Posted by b on June 7, 2015 at 18:31 UTC | Permalink


thanks b.. i am especially curious how this impacts the porous border of turkeys which allows for some of the mayhem that is happening in syria? anyone have any predictions or thoughts on how, or if this will change any?

Posted by: james | Jun 7 2015 19:11 utc | 1

Erdogan's Ottoman dreams just took a hit.. But come to think of it, this won't have much impact.. All the political parties in Turkey work for the interest of NATO.. It's NATO who dictates what Turkey does..

Posted by: Zico | Jun 7 2015 19:17 utc | 2

Interesting map:

Posted by: Yul | Jun 7 2015 19:31 utc | 3

33 from Noirettethe broken Open Thread

Not 'in case of failure' at all, N, remember this is the same Kerry-Kohn who installed a ruthless Ziofascist regime in Kiev and made 'Defense Slush Fund' provisions of $58B to backstop the inevitable default on IMF loans he promised to cover.
What we'really seeing with Iran is the old Israel-Palestine stall gambit, probably for baaksheesh, certainly for black markets, definitely to keep Iran sanctions in place, and their oil of the market, now that the contango is unwinding and world
demand continues to fall.
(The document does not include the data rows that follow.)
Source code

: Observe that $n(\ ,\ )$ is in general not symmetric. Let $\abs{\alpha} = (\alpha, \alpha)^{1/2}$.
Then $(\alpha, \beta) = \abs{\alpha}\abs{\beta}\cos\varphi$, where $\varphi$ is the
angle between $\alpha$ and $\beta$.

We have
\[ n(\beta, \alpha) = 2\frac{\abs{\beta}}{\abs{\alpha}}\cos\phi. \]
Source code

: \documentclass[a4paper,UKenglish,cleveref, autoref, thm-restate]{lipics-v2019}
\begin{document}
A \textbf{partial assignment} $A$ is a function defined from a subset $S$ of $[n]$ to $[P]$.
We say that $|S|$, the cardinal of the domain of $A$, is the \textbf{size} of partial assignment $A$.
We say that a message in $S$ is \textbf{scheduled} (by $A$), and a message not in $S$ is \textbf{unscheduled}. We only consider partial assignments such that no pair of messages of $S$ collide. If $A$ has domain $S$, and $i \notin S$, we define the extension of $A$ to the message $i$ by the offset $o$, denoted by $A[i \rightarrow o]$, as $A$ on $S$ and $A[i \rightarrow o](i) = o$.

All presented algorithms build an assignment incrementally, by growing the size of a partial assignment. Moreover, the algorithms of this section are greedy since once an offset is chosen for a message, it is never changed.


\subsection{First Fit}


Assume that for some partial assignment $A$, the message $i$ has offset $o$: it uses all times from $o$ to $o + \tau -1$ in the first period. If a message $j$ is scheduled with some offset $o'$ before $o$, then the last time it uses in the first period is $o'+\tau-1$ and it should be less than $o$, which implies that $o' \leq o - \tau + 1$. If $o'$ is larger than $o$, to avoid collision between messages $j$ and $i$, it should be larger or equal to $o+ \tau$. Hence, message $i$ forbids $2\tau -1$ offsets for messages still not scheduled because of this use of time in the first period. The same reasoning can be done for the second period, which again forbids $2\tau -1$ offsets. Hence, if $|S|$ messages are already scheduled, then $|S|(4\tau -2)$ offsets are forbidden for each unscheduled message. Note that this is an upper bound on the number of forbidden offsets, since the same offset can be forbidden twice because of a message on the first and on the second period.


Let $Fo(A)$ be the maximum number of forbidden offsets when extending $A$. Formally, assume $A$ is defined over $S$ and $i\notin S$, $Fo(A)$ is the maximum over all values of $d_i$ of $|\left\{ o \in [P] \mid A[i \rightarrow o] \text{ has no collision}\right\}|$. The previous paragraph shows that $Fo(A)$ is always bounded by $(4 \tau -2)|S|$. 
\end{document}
No, let Iran counter #JohnMcCainArmed&FundedISIS, war is good for bidness, lots of IDIQNB for the Betrayus Cheneyites. You fell for the ruse. Kery-Kohn broke a leg. Isreal-KSA just met in emergency session. On to Tehran.

Posted by: Chipnik | Jun 7 2015 20:04 utc | 4

Shocked but not surprised, that Erdogan the terrorist himself, as well as and ISIL enabler, weapon supplier and even military assistance to ISIL - has only got a 9% drop in the polls. Im not even sure how much of that poll drop is his terrorism proxies re Syria, rather than other issues like his vile misogyny and his obvious fake religiousness to stir up the faithful, as well as economic problem issues.
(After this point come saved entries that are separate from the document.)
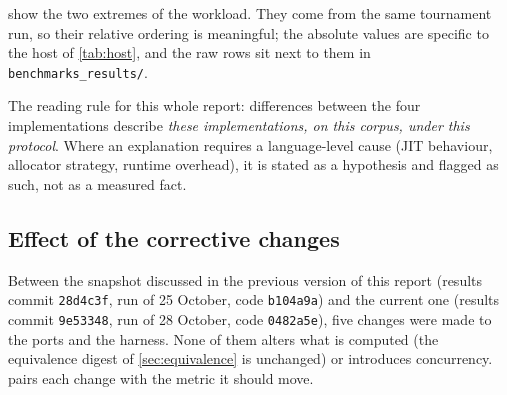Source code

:  show the two extremes of the workload.
They come from the same tournament run, so their relative ordering is
meaningful; the absolute values are specific to the host of
\cref{tab:host}, and the raw rows sit next to them in
\texttt{benchmarks\_\allowbreak results/}.

The reading rule for this whole report: differences between the four
implementations describe \emph{these implementations, on this corpus, under
this protocol}. Where an explanation requires a language-level cause (JIT
behaviour, allocator strategy, runtime overhead), it is stated as a
hypothesis and flagged as such, not as a measured fact.

\subsection{Effect of the corrective changes}
\label{sec:refactor-effect}

Between the snapshot discussed in the previous version of this report
(results commit \texttt{28d4c3f}, run of 25 October, code \texttt{b104a9a})
and the current one (results commit \texttt{9e53348}, run of 28 October,
code \texttt{0482a5e}), five changes were made to the ports and the harness.
None of them alters what is computed (the equivalence digest of
\cref{sec:equivalence} is unchanged) or introduces concurrency.
 pairs each change with the metric it should
move.

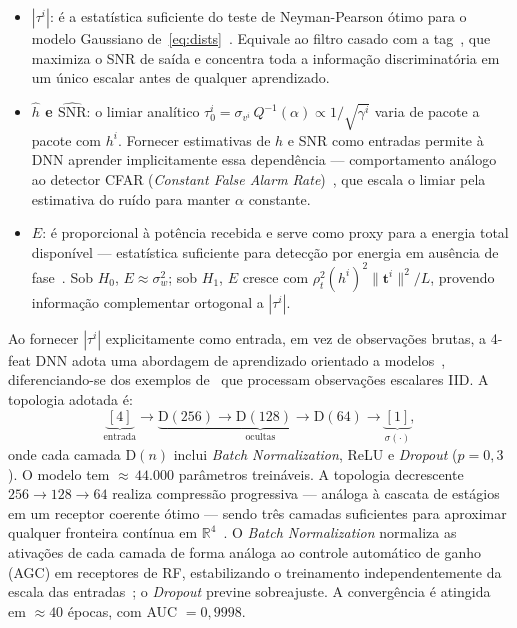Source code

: \documentclass{sbrt}
\begin{document}
\begin{itemize}
  \item \textbf{$|\tau^i|$}: é a estatística suficiente do teste de Neyman-Pearson ótimo para o modelo Gaussiano de~\eqref{eq:dists}~\cite{ref_poor}. Equivale ao filtro casado com a tag~\cite{ref_proakis}, que maximiza o SNR de saída e concentra toda a informação discriminatória em um único escalar antes de qualquer aprendizado.
  \item \textbf{$\hat{h}$ e $\widehat{\text{SNR}}$}: o limiar analítico $\tau_0^i = \sigma_{v^i}\,Q^{-1}(\alpha) \propto 1/\sqrt{\gamma^i}$ varia de pacote a pacote com $h^i$. Fornecer estimativas de $h$ e SNR como entradas permite à DNN aprender implicitamente essa dependência — comportamento análogo ao detector CFAR (\textit{Constant False Alarm Rate})~\cite{ref_poor}, que escala o limiar pela estimativa do ruído para manter $\alpha$ constante.
  \item \textbf{$E$}: é proporcional à potência recebida e serve como proxy para a energia total disponível — estatística suficiente para detecção por energia em ausência de fase~\cite{ref_poor}. Sob $H_0$, $E \approx \sigma_w^2$; sob $H_1$, $E$ cresce com $\rho_t^2(h^i)^2 \|\mathbf{t}^i\|^2 / L$, provendo informação complementar ortogonal a $|\tau^i|$.
\end{itemize}

Ao fornecer $|\tau^i|$ explicitamente como entrada, em vez de observações brutas, a 4-feat DNN adota uma abordagem de aprendizado orientado a modelos~\cite{ref_shlezinger}, diferenciando-se dos exemplos de~\cite{ref_braca} que processam observações escalares IID. A topologia adotada é:
\begin{equation}\label{eq:arch}
\underbrace{[4]}_{\text{entrada}}\!\to\!\underbrace{\text{D}(256)\!\to\!\text{D}(128)\!\to\!\text{D}(64)}_{\text{ocultas}}\!\to\!\underbrace{[1]}_{\sigma(\cdot)},
\end{equation}
onde cada camada D$(n)$ inclui \textit{Batch Normalization}, ReLU e \textit{Dropout} ($p = 0{,}3$). O modelo tem ${\approx}\,44{.}000$ parâmetros treináveis. A topologia decrescente $256\!\to\!128\!\to\!64$ realiza compressão progressiva — análoga à cascata de estágios em um receptor coerente ótimo — sendo três camadas suficientes para aproximar qualquer fronteira contínua em $\mathbb{R}^4$~\cite{ref_goodfellow}. O \textit{Batch Normalization} normaliza as ativações de cada camada de forma análoga ao controle automático de ganho (AGC) em receptores de RF, estabilizando o treinamento independentemente da escala das entradas~\cite{ref_goodfellow}; o \textit{Dropout} previne sobreajuste. A convergência é atingida em $\approx\!40$ épocas, com AUC $= 0{,}9998$.
\end{document}
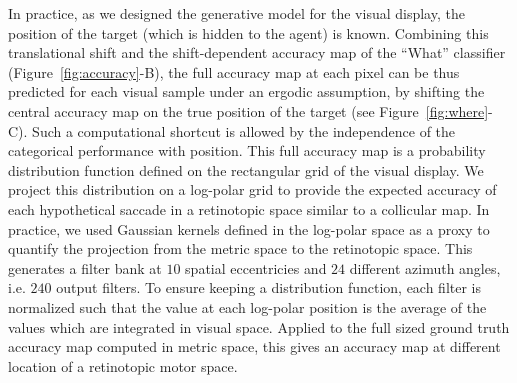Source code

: In practice, as we designed the generative model for the visual display, the position of the target (which is hidden to the agent) is known. Combining this translational shift and the shift-dependent accuracy map of the ``What'' classifier (Figure~\ref{fig:accuracy}-B), the full accuracy map at each pixel can be thus predicted for each visual sample under an ergodic assumption, by shifting the central accuracy map on the true position of the target (see Figure~\ref{fig:where}-C). Such a computational shortcut is allowed by the independence of the categorical performance with position. %
This full accuracy map is a probability distribution function defined on the rectangular grid of the visual display. We project this distribution on a log-polar grid to provide the expected accuracy of each hypothetical saccade in a retinotopic space similar to a collicular map. In practice, we used Gaussian kernels defined in the log-polar space as a proxy to quantify the projection from the metric space to the retinotopic space. This generates a filter bank at $10$ spatial eccentricies and $24$ different azimuth angles, i.e. $240$ output filters. To ensure keeping a distribution function, each filter is normalized such that the value at each log-polar position is the average of the values which are integrated in visual space. Applied to the full sized ground truth accuracy map computed in metric space, this gives an accuracy map at different location of a retinotopic motor space. %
Seems that aligning yourself with a head chopping, mass murdering terriorist caliphate, still only get minor traction.

What a world.

Posted by: tom | Jun 7 2015 21:36 utc | 5

- That was my take as well.
- Turkey has been running Current Account Deficits and turkish foreign debt is at very high levels. NOT a good sign.
- I continue to think that Erdogan's days as prime minister are numbered. One MAJOR reason is that Erdogan wanted to cozy up with Iran, Russia & China. (think: arms purchases from China) And that wasn't to the liking of the US & NATO.
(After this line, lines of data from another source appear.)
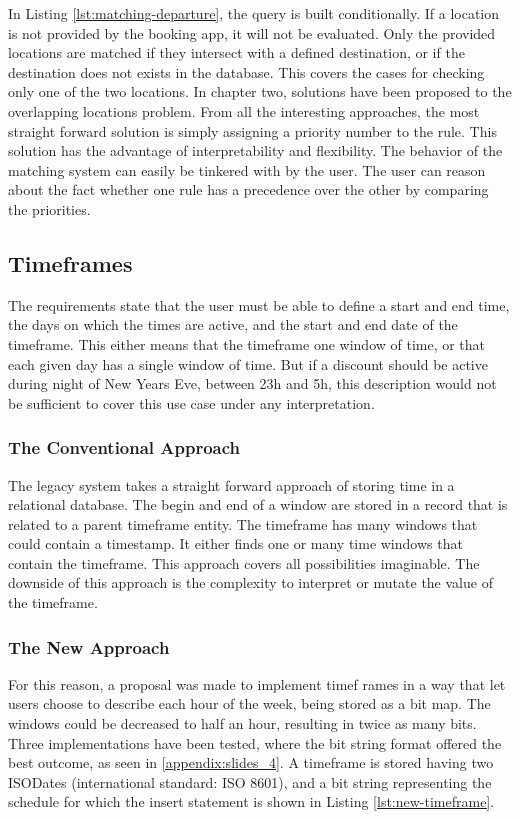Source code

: In Listing \ref{lst:matching-departure}, the query is built conditionally. If a location is not provided by the booking app, it will not be evaluated. Only the provided locations are matched if they intersect with a defined destination, or if the destination does not exists in the database. This covers the cases for checking only one of the two locations. In chapter two, solutions have been proposed to the overlapping locations problem. From all the interesting approaches, the most straight forward solution is simply assigning a priority number to the rule. This solution has the advantage of interpretability and flexibility. The behavior of the matching system can easily be tinkered with by the user. The user can reason about the fact whether one rule has a precedence over the other by comparing the priorities.

\subsection{Timeframes}
The requirements state that the user must be able to define a start and end time, the days on which the times are active, and the start and end date of the timeframe. This either means that the timeframe one window of time, or that each given day has a single window of time. But if a discount should be active during night of New Years Eve, between 23h and 5h, this description would not be sufficient to cover this use case under any interpretation.

\subsubsection{The Conventional Approach}
The legacy system takes a straight forward approach of storing time in a relational database. The begin and end of a window are stored in a record that is related to a parent timeframe entity. The timeframe has many windows that could contain a timestamp. It either finds one or many time windows that contain the timeframe. This approach covers all possibilities imaginable. The downside of this approach is the complexity to interpret or mutate the value of the timeframe.

\subsubsection{The New Approach}
For this reason, a proposal was made to implement timef	rames in a way that let users choose to describe each hour of the week, being stored as a bit map. The windows could be decreased to half an hour, resulting in twice as many bits. Three implementations have been tested, where the bit string format offered the best outcome, as seen in \ref{appendix:slides_4}. A timeframe is stored having two ISODates (international standard: ISO 8601), and a bit string representing the schedule for which the insert statement is shown in Listing \ref{lst:new-timeframe}.

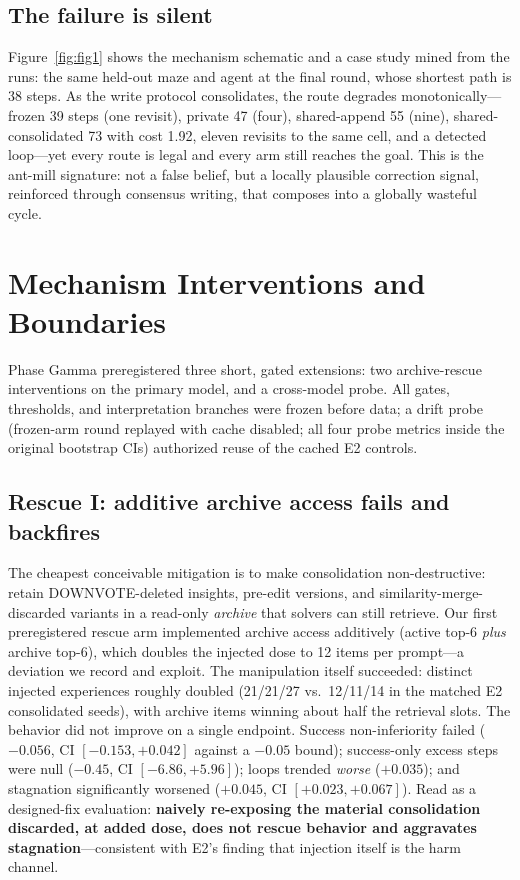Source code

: \documentclass[11pt]{article}
\begin{document}
\subsection{The failure is silent}

Figure~\ref{fig:fig1} shows the mechanism schematic and a case study mined from the runs: the
same held-out maze and agent at the final round, whose shortest path is 38 steps. As the write
protocol consolidates, the route degrades monotonically---frozen 39 steps (one revisit),
private 47 (four), shared-append 55 (nine), shared-consolidated 73 with cost 1.92, eleven
revisits to the same cell, and a detected loop---yet every route is legal and every arm still
reaches the goal. This is the ant-mill signature: not a false belief, but a locally plausible
correction signal, reinforced through consensus writing, that composes into a globally
wasteful cycle.

\section{Mechanism Interventions and Boundaries}\label{sec:gamma}

Phase Gamma preregistered three short, gated extensions: two archive-rescue interventions on
the primary model, and a cross-model probe. All gates, thresholds, and interpretation branches
were frozen before data; a drift probe (frozen-arm round replayed with cache disabled; all four
probe metrics inside the original bootstrap CIs) authorized reuse of the cached E2 controls.

\subsection{Rescue I: additive archive access fails and backfires}

The cheapest conceivable mitigation is to make consolidation non-destructive: retain
DOWNVOTE-deleted insights, pre-edit versions, and similarity-merge-discarded variants in a
read-only \emph{archive} that solvers can still retrieve. Our first preregistered rescue arm
implemented archive access additively (active top-6 \emph{plus} archive top-6), which doubles
the injected dose to 12 items per prompt---a deviation we record and exploit. The manipulation
itself succeeded: distinct injected experiences roughly doubled (21/21/27 vs.\ 12/11/14 in the
matched E2 consolidated seeds), with archive items winning about half the retrieval slots. The
behavior did not improve on a single endpoint. Success non-inferiority failed
($-0.056$, CI $[-0.153, +0.042]$ against a $-0.05$ bound); success-only excess steps were null
($-0.45$, CI $[-6.86, +5.96]$); loops trended \emph{worse} ($+0.035$); and stagnation
significantly worsened ($+0.045$, CI $[+0.023, +0.067]$). Read as a designed-fix evaluation:
\textbf{naively re-exposing the material consolidation discarded, at added dose, does not
rescue behavior and aggravates stagnation}---consistent with E2's finding that injection
itself is the harm channel.
\end{document}

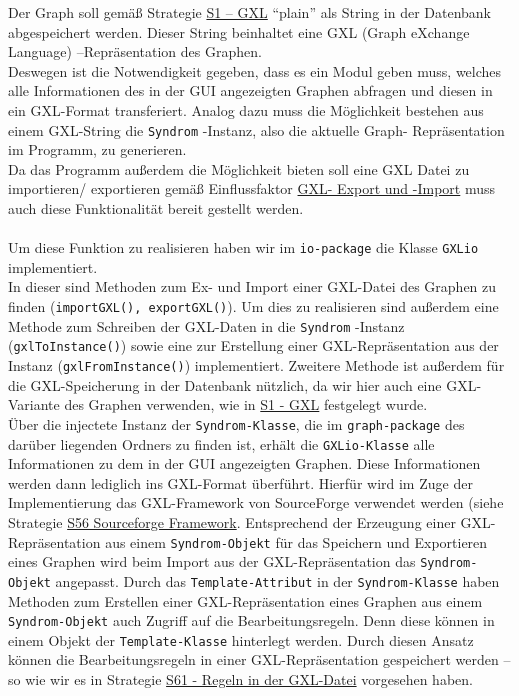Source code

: \documentclass[enabledeprecatedfontcommands,fontsize=11pt,paper=a4,twoside]{scrartcl}
\newcounter{one}
\begin{document}
Der Graph soll gemäß Strategie \hyperlink{yy}{S1 – GXL} "`plain"' als String in der Datenbank abgespeichert werden. Dieser String beinhaltet eine GXL (Graph eXchange Language) –Repräsentation des Graphen.\\
Deswegen ist die Notwendigkeit gegeben, dass es ein Modul geben muss, welches alle Informationen des in der GUI angezeigten Graphen abfragen und diesen in ein GXL-Format transferiert. Analog dazu muss die Möglichkeit bestehen aus einem GXL-String die \texttt{Syndrom} -Instanz, also die aktuelle Graph- Repräsentation im Programm,  zu generieren. \\
Da das Programm außerdem die Möglichkeit bieten soll eine GXL Datei zu importieren/ exportieren gemäß Einflussfaktor \hyperlink{ii}{GXL- Export und -Import} muss auch diese Funktionalität bereit gestellt werden.\\ \\ 



 Um diese Funktion zu realisieren haben wir im \texttt{io-package} die Klasse \texttt{GXLio} implementiert. \\
In dieser sind Methoden zum Ex- und Import einer GXL-Datei des Graphen zu finden (\texttt{importGXL(), exportGXL()}). Um dies zu realisieren sind außerdem eine Methode zum Schreiben der GXL-Daten in die \texttt{Syndrom} -Instanz (\texttt{gxlToInstance()}) sowie eine zur Erstellung einer GXL-Repräsentation aus der Instanz (\texttt{gxlFromInstance()}) implementiert. Zweitere Methode ist außerdem für die GXL-Speicherung in der Datenbank nützlich, da wir hier auch eine GXL-Variante des Graphen verwenden, wie in \hyperlink{yy}{S1 - GXL} festgelegt wurde.\\
Über die injectete Instanz der \texttt{Syndrom-Klasse}, die im \texttt{graph-package} des darüber liegenden Ordners zu finden ist, erhält die \texttt{GXLio-Klasse} alle Informationen zu dem in der GUI angezeigten Graphen. 
Diese Informationen werden dann lediglich ins GXL-Format überführt. Hierfür wird im Zuge der Implementierung das GXL-Framework von SourceForge verwendet werden (siehe Strategie \hyperlink{xaa}{S56 Sourceforge Framework}. Entsprechend der Erzeugung einer GXL-Repräsentation aus einem \texttt{Syndrom-Objekt} für das Speichern und Exportieren eines Graphen wird beim Import aus der GXL-Repräsentation das \texttt{Syndrom-Objekt} angepasst. Durch das \texttt{Template-Attribut} in der \texttt{Syndrom-Klasse} haben Methoden zum Erstellen einer GXL-Repräsentation eines Graphen aus einem \texttt{Syndrom-Objekt} auch Zugriff auf die Bearbeitungsregeln. Denn diese können in einem Objekt der \texttt{Template-Klasse} hinterlegt werden. Durch diesen Ansatz können die Bearbeitungsregeln in einer GXL-Repräsentation gespeichert werden – so wie wir es in Strategie \hyperlink{vvv}{S61 - Regeln in der GXL-Datei} vorgesehen haben. \\ \\
\end{document}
Posted by: Willy2 | Jun 8 2015 0:40 utc | 6

But wait, USA is sending a lot of weapons to Kurds, I think it is not shocking they are getting more and more powerful?

Posted by: Martin | Jun 8 2015 2:07 utc | 7

@7 martin... that seems part of the end game plan - getting a kurdish state while not offending any of the usual and useful idiots in helping to make that happen.. more divide and conquer type strategy and of course funneling weapons any which way - to good terrorists verses bad and all that bs - essentially sums up amerikan foreign policy for the past however many years...

Posted by: james | Jun 8 2015 5:10 utc | 8

"Erdogan is a NATO puppet and on the way out"

Posted by: Willy2 | Jun 8 2015 6:22 utc | 9

It is very difficult to predict Turkish policy. However, seeing that Edogan's Muslim Brotherhood paarty took a big hit has to be good news for Syria. There will likely be much less enthusiasm to support Al Nusra and ISIS in their wars against Syria and Iraq. The southern border of Turkey is now so heavily infested with those Islamist fanatics we might see the war move into Turkey if they now try to stop supporting them. Hard to see how this will play out.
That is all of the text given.